Mr. Land has sought complementary and alternative therapies. Over 2 million men use herbs and foods to help manage the symptoms of BPH, especially saw palmetto extract (a natural herb) and lycopene (a botanical found in tomatoes). Many men with early to moderate BPH believe these agents have relieved their symptoms and prefer this treatment over prescription drugs or surgery. Studies on the effectiveness of saw palmetto have been contradicting. Teaching patients who want to try these herbs and other natural substances that scientific evidence to prove they are useful is lacking (Bent, Kane, Shinohara, Neuhaus, Hudes, Goldberg, H., et al., 2006).

Based upon the initial evaluation, this patient’s learning needs are visual. Brochures, booklets, and Internet sites with information about BPH would be provided. Once he evaluates the information, he would be set up with an appointment with his health care provider to answer additional questions, and for guidance on therapies.

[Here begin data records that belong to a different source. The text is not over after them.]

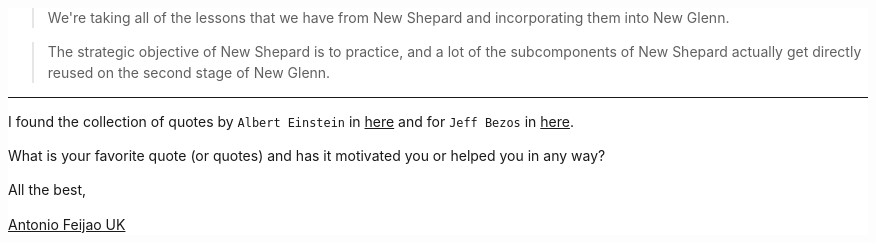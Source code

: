 > We're taking all of the lessons that we have from New Shepard and incorporating them into New Glenn.

> The strategic objective of New Shepard is to practice, and a lot of the subcomponents of New Shepard actually get directly reused on the second stage of New Glenn.

---

I found the collection of quotes by `Albert Einstein` in [here](https://www.goalcast.com/2017/03/29/top-30-most-inspiring-albert-einstein-quotes/) and for `Jeff Bezos` in [here](https://www.brainyquote.com/authors/jeff-bezos-quotes).

What is your favorite quote (or quotes) and has it motivated you or helped you in any way?

All the best,

[Antonio Feijao UK](https://antoniocloud.com)
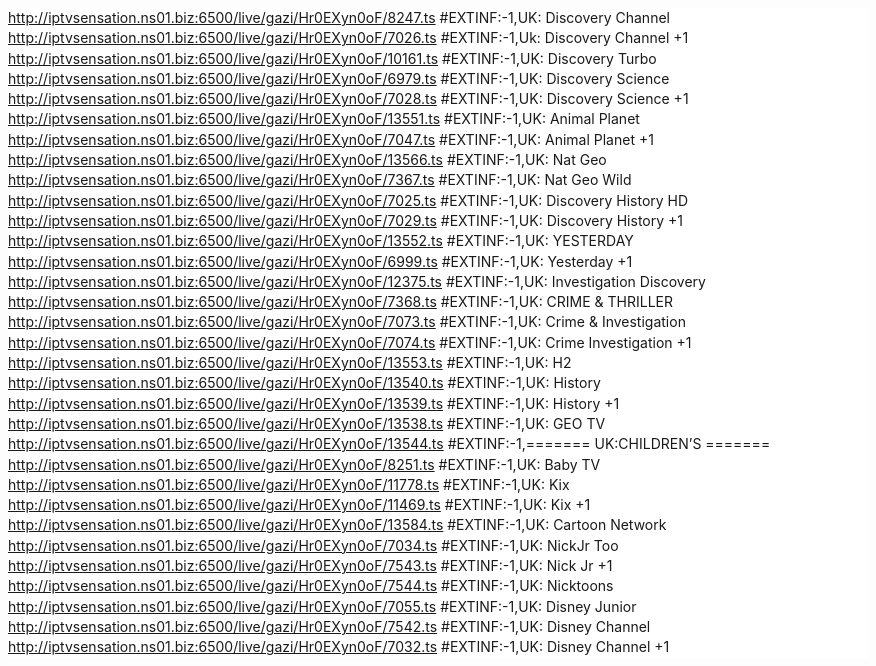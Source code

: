 http://iptvsensation.ns01.biz:6500/live/gazi/Hr0EXyn0oF/8247.ts
#EXTINF:-1,UK: Discovery Channel
http://iptvsensation.ns01.biz:6500/live/gazi/Hr0EXyn0oF/7026.ts
#EXTINF:-1,Uk: Discovery Channel +1
http://iptvsensation.ns01.biz:6500/live/gazi/Hr0EXyn0oF/10161.ts
#EXTINF:-1,UK: Discovery Turbo
http://iptvsensation.ns01.biz:6500/live/gazi/Hr0EXyn0oF/6979.ts
#EXTINF:-1,UK: Discovery Science
http://iptvsensation.ns01.biz:6500/live/gazi/Hr0EXyn0oF/7028.ts
#EXTINF:-1,UK: Discovery Science +1
http://iptvsensation.ns01.biz:6500/live/gazi/Hr0EXyn0oF/13551.ts
#EXTINF:-1,UK: Animal Planet
http://iptvsensation.ns01.biz:6500/live/gazi/Hr0EXyn0oF/7047.ts
#EXTINF:-1,UK: Animal Planet +1
http://iptvsensation.ns01.biz:6500/live/gazi/Hr0EXyn0oF/13566.ts
#EXTINF:-1,UK: Nat Geo
http://iptvsensation.ns01.biz:6500/live/gazi/Hr0EXyn0oF/7367.ts
#EXTINF:-1,UK: Nat Geo Wild
http://iptvsensation.ns01.biz:6500/live/gazi/Hr0EXyn0oF/7025.ts
#EXTINF:-1,UK: Discovery History HD
http://iptvsensation.ns01.biz:6500/live/gazi/Hr0EXyn0oF/7029.ts
#EXTINF:-1,UK: Discovery History +1
http://iptvsensation.ns01.biz:6500/live/gazi/Hr0EXyn0oF/13552.ts
#EXTINF:-1,UK: YESTERDAY
http://iptvsensation.ns01.biz:6500/live/gazi/Hr0EXyn0oF/6999.ts
#EXTINF:-1,UK: Yesterday +1
http://iptvsensation.ns01.biz:6500/live/gazi/Hr0EXyn0oF/12375.ts
#EXTINF:-1,UK: Investigation Discovery
http://iptvsensation.ns01.biz:6500/live/gazi/Hr0EXyn0oF/7368.ts
#EXTINF:-1,UK: CRIME & THRILLER
http://iptvsensation.ns01.biz:6500/live/gazi/Hr0EXyn0oF/7073.ts
#EXTINF:-1,UK: Crime & Investigation
http://iptvsensation.ns01.biz:6500/live/gazi/Hr0EXyn0oF/7074.ts
#EXTINF:-1,UK: Crime Investigation +1
http://iptvsensation.ns01.biz:6500/live/gazi/Hr0EXyn0oF/13553.ts
#EXTINF:-1,UK: H2
http://iptvsensation.ns01.biz:6500/live/gazi/Hr0EXyn0oF/13540.ts
#EXTINF:-1,UK: History
http://iptvsensation.ns01.biz:6500/live/gazi/Hr0EXyn0oF/13539.ts
#EXTINF:-1,UK: History +1
http://iptvsensation.ns01.biz:6500/live/gazi/Hr0EXyn0oF/13538.ts
#EXTINF:-1,UK: GEO TV
http://iptvsensation.ns01.biz:6500/live/gazi/Hr0EXyn0oF/13544.ts
#EXTINF:-1,=======   UK:CHILDREN’S   =======
http://iptvsensation.ns01.biz:6500/live/gazi/Hr0EXyn0oF/8251.ts
#EXTINF:-1,UK: Baby TV
http://iptvsensation.ns01.biz:6500/live/gazi/Hr0EXyn0oF/11778.ts
#EXTINF:-1,UK: Kix
http://iptvsensation.ns01.biz:6500/live/gazi/Hr0EXyn0oF/11469.ts
#EXTINF:-1,UK: Kix +1
http://iptvsensation.ns01.biz:6500/live/gazi/Hr0EXyn0oF/13584.ts
#EXTINF:-1,UK: Cartoon Network
http://iptvsensation.ns01.biz:6500/live/gazi/Hr0EXyn0oF/7034.ts
#EXTINF:-1,UK: NickJr Too
http://iptvsensation.ns01.biz:6500/live/gazi/Hr0EXyn0oF/7543.ts
#EXTINF:-1,UK: Nick Jr  +1
http://iptvsensation.ns01.biz:6500/live/gazi/Hr0EXyn0oF/7544.ts
#EXTINF:-1,UK: Nicktoons
http://iptvsensation.ns01.biz:6500/live/gazi/Hr0EXyn0oF/7055.ts
#EXTINF:-1,UK: Disney Junior
http://iptvsensation.ns01.biz:6500/live/gazi/Hr0EXyn0oF/7542.ts
#EXTINF:-1,UK: Disney Channel
http://iptvsensation.ns01.biz:6500/live/gazi/Hr0EXyn0oF/7032.ts
#EXTINF:-1,UK: Disney Channel +1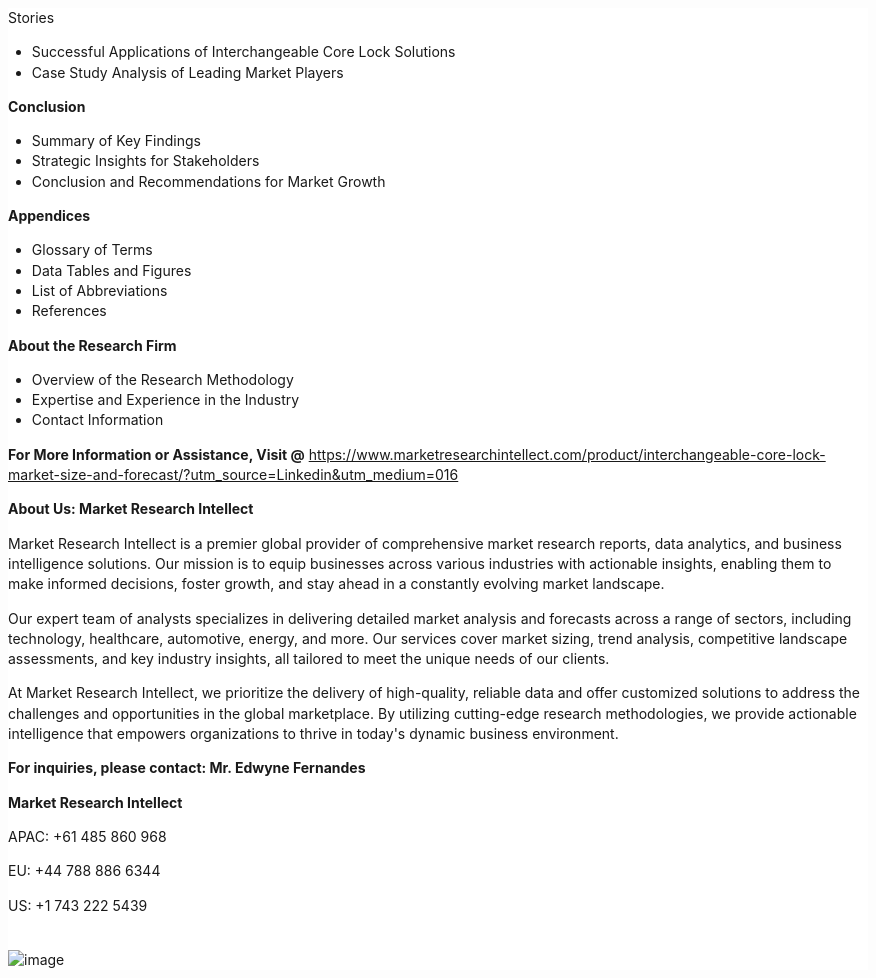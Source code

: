 Stories</strong></p><ul><li>Successful Applications of Interchangeable Core Lock Solutions</li><li>Case Study Analysis of Leading Market Players</li></ul><p><strong>Conclusion</strong></p><ul><li>Summary of Key Findings</li><li>Strategic Insights for Stakeholders</li><li>Conclusion and Recommendations for Market Growth</li></ul><p><strong>Appendices</strong></p><ul><li>Glossary of Terms</li><li>Data Tables and Figures</li><li>List of Abbreviations</li><li>References</li></ul><p><strong>About the Research Firm</strong></p><ul><li>Overview of the Research Methodology</li><li>Expertise and Experience in the Industry</li><li>Contact Information</li></ul></div><div class="article-main__content" data-test-id="publishing-text-block"><p><span class="font-[700]"><strong>For More Information or Assistance, Visit @</strong>&nbsp;<a href="https://www.marketresearchintellect.com/product/interchangeable-core-lock-market-size-and-forecast/?utm_source=Linkedin&utm_medium=016">https://www.marketresearchintellect.com/product/interchangeable-core-lock-market-size-and-forecast/?utm_source=Linkedin&utm_medium=016</a></span></p><p><strong>About Us: Market Research Intellect</strong></p><p>Market Research Intellect is a premier global provider of comprehensive market research reports, data analytics, and business intelligence solutions. Our mission is to equip businesses across various industries with actionable insights, enabling them to make informed decisions, foster growth, and stay ahead in a constantly evolving market landscape.</p><p>Our expert team of analysts specializes in delivering detailed market analysis and forecasts across a range of sectors, including technology, healthcare, automotive, energy, and more. Our services cover market sizing, trend analysis, competitive landscape assessments, and key industry insights, all tailored to meet the unique needs of our clients.</p><p>At Market Research Intellect, we prioritize the delivery of high-quality, reliable data and offer customized solutions to address the challenges and opportunities in the global marketplace. By utilizing cutting-edge research methodologies, we provide actionable intelligence that empowers organizations to thrive in today's dynamic business environment.</p><p><strong>For inquiries, please contact: Mr. Edwyne Fernandes</strong></p><p><strong>Market Research Intellect</strong></p><p>APAC: +61 485 860 968</p><p>EU: +44 788 886 6344</p><p>US: +1 743 222 5439</p></div><div class="article-main__content" data-test-id="publishing-text-block">&nbsp;</div>
![image](https://github.com/user-attachments/assets/00a06be3-d39d-4b9e-af96-6d8457e8231a)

The patient’s perceived challenges for the Patient Education Plan:

Mr. Land came to the emergency department based on the presenting signs of urinary retention, overflow urinary incontinence, insomnia, and risk for infection. He now believes that the herbal remedies and botanical extracts he has been using are not working satisfactorily at this time. He was not open to surgery or pharmacological medications, and is still afraid of them. He is however willing to try with the appropriate recommendations, and a physician that he likes.

According to Ludwig (2007), the main challenges he identified are: the pharmacological medications for urinary retention, his social status as a teacher with his overflow urinary incontinence episodes, sexual dysfunction, insomnia due to getting up to go to the bathroom many times during the night, and his risk for infection when he cannot urinate.

For the drug therapy, he would be recommended a 5-alpha reductase inhibitor to lower the DHT level, or an alpha-blocking agent to reduce urethral pressure and improve urine flow. Alternative herbs and natural remedies have already been determined not to work. For the sexual dysfunction, he will be taught to have frequent intercourse or frequent masturbation to relieve retained prostatic fluid (Ludwig, 2007).

For the overflow urinary incontinence he will be taught to identify patterns of incontinence, to keep the skin area clean, and to void as soon as the urge is felt. The problem of insomnia will be dealt with by teaching Mr. Land to avoid caffeine, alcohol, and diuretics. He will also need to change medication schedules recommended by his physician as needed if he is not sleeping well (Carlson, 2004). The risk of infection can be alleviated by increasing fluid intake over longer periods of time, and by eating a well-balanced diet (Ludwig, 2007).

Summary for the Patient Education Plan:

Mr. Land presented in the emergency department with presenting signs of BPH. After his social, family, and medical history was taken, his preferred method of learning obtained, his needs assessed; an educational plan was implemented. He was educated about the disease process of BPH. Then, it was determined that Mr. Land has the milder form of BPH. After the effects on his quality of life were assessed, it was determined that he wanted help returning to his normal level of sexual function. Educational needs were then determined, and Mr. Land was sent home with educational pamphlets, brochures, and Internet sites for more sources of information. He was referred to an Urologist for an appointment for additional information and treatment after his education plan was implemented at the hospital, and will be taken over by his referred doctor.